The referenced paper on this was published more than a decade ago (2012): https://www.sciencedirect.com/science/article/abs/pii/S03054...


Which is weird, because the same authors published a more notable paper on exactly this subject very recently in Quaternary [0]. I don't think the argument is unreasonable, but the author of this article is terribly misinformed about many things. For example, the cyclades would have been visible from the mainland, as they still are today! [1] is the view from the western mainland, [2] is the view from the eastern side, today the island of Ikaria. Notice that Crete is also visible from both the Cyclades and the mainland under ideal conditions.

[0] https://doi.org/10.1016/j.quaint.2022.09.001

[1] https://www.peakfinder.org/?lat=37.98035&lng=24.52317&ele=25...

[2] https://www.peakfinder.org/?lat=37.53781&lng=26.01118&ele=87...


It's an interesting theory, but as often is the case, the title is far more definite than the content.


Ye no proofs at all. The feasibility depends a lot on what they mean with "sailing". I guess their use includes "rowing" and "drifting".


they find human-made tools (which they can assign dates to) on islands distant from shore.

Their only explanation that they are hypothesizing is that humans traveled there across water. Do you have a better idea? They're not saying they found boats, they're saying there is clear evidence of human travel.

Focus on the evidence there is, not evidence you would like to see. What do you hypothesize that fits the evidence?


> What do you hypothesize that fits the evidence?

That the tools were moved to Crete way later than when they were made. Obviously, there are no proof of that either. I am not saying it is impossible Neaderthals got there by boat-ish means. But recycling seems like a possibility not moving back seatravel too far into the past.


"Sail" can mean any travel over water by ship. It's one of those weird words that can be really confusing even when used correctly but out of the context where that portion of its meaning is customarily used.


It suggests some sort of navigable floaty thing. They saw an island offshore, thought, let's go there, and figured out a way to do it.


Also seems possible that the tools might have been moved, at a later date? I imagine a stone age person digging through some Neanderthal settlement remains, would loot any tools.


Except those "stone age" people came around 50,000 years later. Not only is it unlikely they would find any evidence of the Neanderthals, but they would already have more sophisticated tools by then, don't think those (even in their time) by then ancient tools would be worth looting.
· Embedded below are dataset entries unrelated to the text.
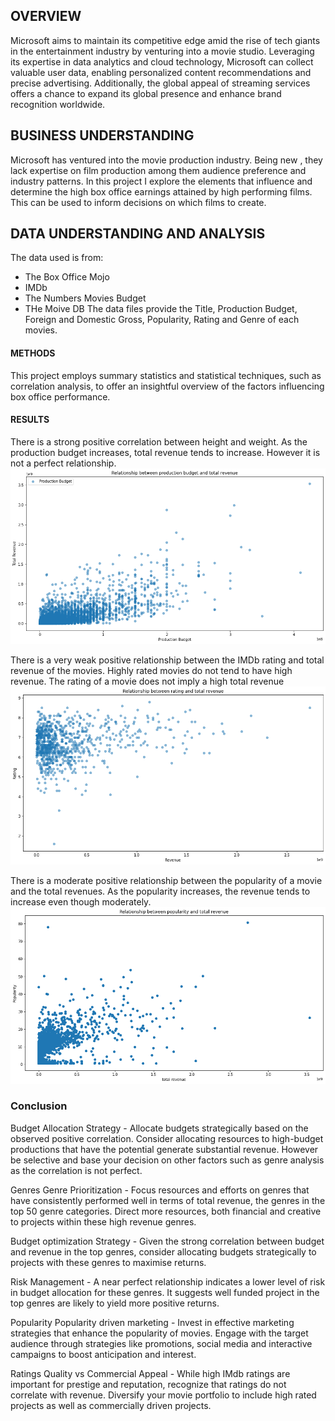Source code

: ## OVERVIEW
Microsoft aims to maintain its competitive edge amid the rise of tech giants in the entertainment industry by venturing into a movie studio. Leveraging its expertise in data analytics and cloud technology, Microsoft can collect valuable user data, enabling personalized content recommendations and precise advertising. Additionally, the global appeal of streaming services offers a chance to expand its global presence and enhance brand recognition worldwide.

## BUSINESS UNDERSTANDING
Microsoft has ventured into the movie production industry. Being new , they lack expertise on film production among them audience preference and industry patterns. In this project I explore the elements that influence and determine the high  box office earnings attained by high performing films. This can be used to inform decisions on which films to create. 

## DATA UNDERSTANDING AND ANALYSIS
The data used is from:
* The Box Office Mojo
* IMDb
* The Numbers Movies Budget
* THe Moive DB
The data files provide the Title, Production Budget, Foreign and Domestic Gross, Popularity, Rating and Genre of each movies.

#### METHODS
This project employs summary statistics and statistical techniques, such as correlation analysis, to offer an insightful overview of the factors influencing box office performance.

#### RESULTS
There is a strong positive correlation between height and weight. As the production budget increases, total revenue tends to increase. However it is not a perfect relationship.
![Alt text](download.png)

There is a very weak positive relationship between the IMDb rating and total revenue of the movies. Highly rated movies do not tend to have high revenue. The rating of a movie does not imply a high total revenue![Alt text](download-1.png)

There is a moderate positive relationship between the popularity of a movie and the total revenues. As the popularity increases, the revenue tends to increase even though moderately. 
![Alt text](download-2.png)


### Conclusion
Budget Allocation Strategy - Allocate budgets strategically based on the observed positive correlation. Consider allocating resources to high-budget productions that have the potential generate substantial revenue. However be selective and base your decision on other factors such as genre analysis as the correlation is not perfect.

Genres
Genre Prioritization - Focus resources and efforts on genres that have consistently performed well in terms of total revenue, the genres in the top 50 genre categories. Direct more resources, both financial and creative to projects within these high revenue genres.

Budget optimization Strategy - Given the strong correlation between budget and revenue in the top genres, consider allocating budgets strategically to projects with these genres to maximise returns.  

Risk Management - A near perfect relationship indicates a lower level of risk in budget allocation for these genres. It suggests well funded project in the top genres are likely to yield more positive returns.

Popularity
Popularity driven marketing - Invest in effective marketing strategies that enhance the popularity of movies. Engage with the target audience through strategies like promotions, social media and interactive campaigns to boost anticipation and interest.

Ratings
Quality vs Commercial Appeal - While high IMdb ratings are important for prestige and reputation, recognize that ratings do not correlate with revenue. Diversify your movie portfolio to include high rated projects as well as commercially driven projects.

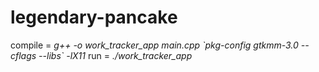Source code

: # legendary-pancake
<p>
compile = <em>g++ -o work_tracker_app main.cpp `pkg-config gtkmm-3.0 --cflags --libs` -lX11</em>
run = <em>./work_tracker_app</em>
</p>
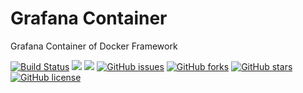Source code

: # Grafana Container
Grafana Container of Docker Framework

[![Build Status](https://travis-ci.org/dockerframework/grafana.svg?branch=master)](https://travis-ci.org/dockerframework/grafana) [![](https://images.microbadger.com/badges/image/dockerframework/grafana:latest.svg)](https://microbadger.com/images/dockerframework/grafana:latest "Layers") [![](https://images.microbadger.com/badges/version/dockerframework/grafana:latest.svg)](https://microbadger.com/images/dockerframework/grafana:latest "Version") [![GitHub issues](https://img.shields.io/github/issues/dockerframework/grafana.svg)](https://github.com/dockerframework/grafana/issues) [![GitHub forks](https://img.shields.io/github/forks/dockerframework/grafana.svg)](https://github.com/dockerframework/grafana/network) [![GitHub stars](https://img.shields.io/github/stars/dockerframework/grafana.svg)](https://github.com/dockerframework/grafana/stargazers) [![GitHub license](https://img.shields.io/badge/license-MIT-blue.svg)](https://raw.githubusercontent.com/dockerframework/grafana/master/LICENSE)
> Long before modern humans existed, 100,000 years ago

100,000ya ago is not "long before modern humans existed." Modern humans are Homo sapiens, and the oldest known Homo sapiens remains (to date, that we know of) are dated to 300,000 years ago, which is now apparently 200,000 years before "long before" Homo sapiens existed. I guess the good news is we invent the time machine before too long.


I remember when I was a kid, textbooks would draw a distinction between “homo sapiens” and “homo sapiens sapiens.” But it is odd, when I search “homo sapiens sapiens,” I only see links to like, homework helper/yahoo question sites referencing it. Wikipedia and the Smithsonian seem to have dropped the second sapiens.

Is this an update to how this stuff is understood? I vaguely think the extra sapiens was added on to draw a distinction between “behaviorally modern” humans or something like that. But that always seemed more like a cultural thing anyway.


This was an artifact from a long-running debate about how we should organize the taxonomy of genus Homo. On one hand, people made good arguments that archaic hominins like Neanderthals were distinct enough to consider them separate species. On the other, there were reasonable arguments that they were closely related enough that archaic and modern hominins were a single species with a number of distinct subspecies. Modern humans would be called H. sapiens sapiens in the latter scheme.

This debate was mostly ended in favor of the separate species perspective by the early 2000s, but not everyone was reconciled and archaeogenetics forced us to rewrite the human taxonomy anyway. People will understand what you mean if you continue using H. sapiens sapiens, it's when you use "H. sapiens" to include Neanderthals and Denisovans that people will be confused. Sometimes that terminology is also also used it to exclude transitional subspecies like idaltu, which I think is why wiki uses it.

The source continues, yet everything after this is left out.